> WORK INSTRUCTIONS: Two lines below mark the span: the one containing "<dd>Wie? Was haben Sie gesagt?</dd>" and the one containing "<dt>Luka</dt>". Set down both, plus every line between, exactly as they stand, and nothing else.
(ENTRIES PROVIDED)
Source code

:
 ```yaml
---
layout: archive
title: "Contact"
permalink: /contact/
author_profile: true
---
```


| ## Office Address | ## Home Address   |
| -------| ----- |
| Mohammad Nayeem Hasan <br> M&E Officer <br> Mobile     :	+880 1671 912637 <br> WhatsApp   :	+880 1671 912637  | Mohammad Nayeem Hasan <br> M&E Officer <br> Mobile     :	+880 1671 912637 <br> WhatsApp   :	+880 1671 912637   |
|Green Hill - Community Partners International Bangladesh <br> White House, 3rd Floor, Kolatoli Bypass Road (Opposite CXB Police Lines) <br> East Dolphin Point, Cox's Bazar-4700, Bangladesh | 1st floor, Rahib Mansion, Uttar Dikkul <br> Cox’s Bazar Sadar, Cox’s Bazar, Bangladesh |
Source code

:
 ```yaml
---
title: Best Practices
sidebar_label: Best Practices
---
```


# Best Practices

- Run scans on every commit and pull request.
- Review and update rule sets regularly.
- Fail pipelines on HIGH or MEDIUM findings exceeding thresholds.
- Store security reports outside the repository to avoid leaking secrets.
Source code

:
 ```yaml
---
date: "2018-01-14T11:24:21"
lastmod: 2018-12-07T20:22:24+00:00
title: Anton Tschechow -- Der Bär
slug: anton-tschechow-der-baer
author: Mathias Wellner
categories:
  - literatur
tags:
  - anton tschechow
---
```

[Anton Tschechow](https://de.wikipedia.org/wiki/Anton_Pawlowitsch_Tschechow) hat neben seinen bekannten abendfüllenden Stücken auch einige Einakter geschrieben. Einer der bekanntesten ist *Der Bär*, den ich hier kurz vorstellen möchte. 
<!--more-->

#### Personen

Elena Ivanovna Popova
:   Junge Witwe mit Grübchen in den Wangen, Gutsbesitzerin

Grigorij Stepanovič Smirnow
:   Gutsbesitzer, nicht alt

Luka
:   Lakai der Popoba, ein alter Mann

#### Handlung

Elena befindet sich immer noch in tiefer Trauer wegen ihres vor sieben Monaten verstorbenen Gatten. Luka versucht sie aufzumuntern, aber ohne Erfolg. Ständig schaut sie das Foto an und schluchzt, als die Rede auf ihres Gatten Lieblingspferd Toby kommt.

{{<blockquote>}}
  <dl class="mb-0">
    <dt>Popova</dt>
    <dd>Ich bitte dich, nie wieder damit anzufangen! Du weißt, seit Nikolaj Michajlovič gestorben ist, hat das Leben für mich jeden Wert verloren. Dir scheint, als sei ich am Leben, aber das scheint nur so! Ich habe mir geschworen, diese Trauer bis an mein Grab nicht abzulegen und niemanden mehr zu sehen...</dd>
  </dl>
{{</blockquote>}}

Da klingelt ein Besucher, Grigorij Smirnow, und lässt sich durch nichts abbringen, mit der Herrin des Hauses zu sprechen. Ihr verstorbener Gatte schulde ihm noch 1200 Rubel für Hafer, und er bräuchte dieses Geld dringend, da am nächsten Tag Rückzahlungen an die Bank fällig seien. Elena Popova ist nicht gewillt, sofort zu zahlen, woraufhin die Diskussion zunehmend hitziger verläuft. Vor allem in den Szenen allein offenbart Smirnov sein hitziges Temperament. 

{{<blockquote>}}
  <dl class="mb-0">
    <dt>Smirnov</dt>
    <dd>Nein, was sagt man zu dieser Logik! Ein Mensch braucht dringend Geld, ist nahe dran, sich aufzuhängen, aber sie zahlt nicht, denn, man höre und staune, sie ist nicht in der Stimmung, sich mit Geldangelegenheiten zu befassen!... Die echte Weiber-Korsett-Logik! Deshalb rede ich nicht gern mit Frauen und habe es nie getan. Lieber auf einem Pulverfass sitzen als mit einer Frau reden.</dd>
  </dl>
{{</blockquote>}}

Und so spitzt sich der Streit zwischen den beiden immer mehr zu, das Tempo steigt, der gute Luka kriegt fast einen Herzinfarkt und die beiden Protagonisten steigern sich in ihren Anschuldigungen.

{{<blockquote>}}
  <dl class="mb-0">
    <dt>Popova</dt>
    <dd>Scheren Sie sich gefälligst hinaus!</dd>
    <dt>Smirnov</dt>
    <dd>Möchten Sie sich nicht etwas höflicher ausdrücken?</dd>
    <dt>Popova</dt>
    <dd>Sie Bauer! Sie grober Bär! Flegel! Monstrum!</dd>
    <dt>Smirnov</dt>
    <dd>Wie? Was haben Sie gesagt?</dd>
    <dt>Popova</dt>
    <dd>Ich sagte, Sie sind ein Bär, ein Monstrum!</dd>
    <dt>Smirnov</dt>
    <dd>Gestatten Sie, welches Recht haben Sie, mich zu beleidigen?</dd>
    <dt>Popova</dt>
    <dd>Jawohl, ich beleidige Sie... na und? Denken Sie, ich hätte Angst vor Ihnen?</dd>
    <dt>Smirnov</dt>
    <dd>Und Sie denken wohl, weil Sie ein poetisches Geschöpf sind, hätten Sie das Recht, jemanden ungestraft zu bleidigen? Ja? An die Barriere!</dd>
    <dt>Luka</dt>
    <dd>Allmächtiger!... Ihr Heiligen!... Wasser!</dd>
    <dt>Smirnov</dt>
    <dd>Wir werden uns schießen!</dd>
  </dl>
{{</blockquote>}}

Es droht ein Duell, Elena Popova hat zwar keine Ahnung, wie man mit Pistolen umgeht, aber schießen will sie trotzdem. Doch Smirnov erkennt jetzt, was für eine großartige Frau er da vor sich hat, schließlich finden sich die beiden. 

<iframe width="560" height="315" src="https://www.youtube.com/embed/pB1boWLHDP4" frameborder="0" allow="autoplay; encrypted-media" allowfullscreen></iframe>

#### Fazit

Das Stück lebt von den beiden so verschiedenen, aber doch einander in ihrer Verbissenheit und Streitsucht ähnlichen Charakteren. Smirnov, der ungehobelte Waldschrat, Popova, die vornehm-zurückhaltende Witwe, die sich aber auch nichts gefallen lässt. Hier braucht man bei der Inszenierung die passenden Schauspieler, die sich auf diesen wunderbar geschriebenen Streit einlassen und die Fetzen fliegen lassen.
(End ENTRIES PROVIDED)
> ANSWER SECTION:
    <dd>Wie? Was haben Sie gesagt?</dd>
    <dt>Popova</dt>
    <dd>Ich sagte, Sie sind ein Bär, ein Monstrum!</dd>
    <dt>Smirnov</dt>
    <dd>Gestatten Sie, welches Recht haben Sie, mich zu beleidigen?</dd>
    <dt>Popova</dt>
    <dd>Jawohl, ich beleidige Sie... na und? Denken Sie, ich hätte Angst vor Ihnen?</dd>
    <dt>Smirnov</dt>
    <dd>Und Sie denken wohl, weil Sie ein poetisches Geschöpf sind, hätten Sie das Recht, jemanden ungestraft zu bleidigen? Ja? An die Barriere!</dd>
    <dt>Luka</dt>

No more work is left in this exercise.